↓↓↓
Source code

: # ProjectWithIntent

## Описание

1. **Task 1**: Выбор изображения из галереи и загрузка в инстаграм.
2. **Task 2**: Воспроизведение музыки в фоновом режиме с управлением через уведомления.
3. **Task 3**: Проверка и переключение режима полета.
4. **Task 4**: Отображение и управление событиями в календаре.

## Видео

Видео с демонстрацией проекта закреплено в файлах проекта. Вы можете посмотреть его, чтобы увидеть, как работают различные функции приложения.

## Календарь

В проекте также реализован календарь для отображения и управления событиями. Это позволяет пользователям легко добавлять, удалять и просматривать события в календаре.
↑↑↑
*Task objective*:
I'd like every line with the string "Видео" copied from the listing.

*Exercise solution*:
## Видео
Видео с демонстрацией проекта закреплено в файлах проекта. Вы можете посмотреть его, чтобы увидеть, как работают различные функции приложения.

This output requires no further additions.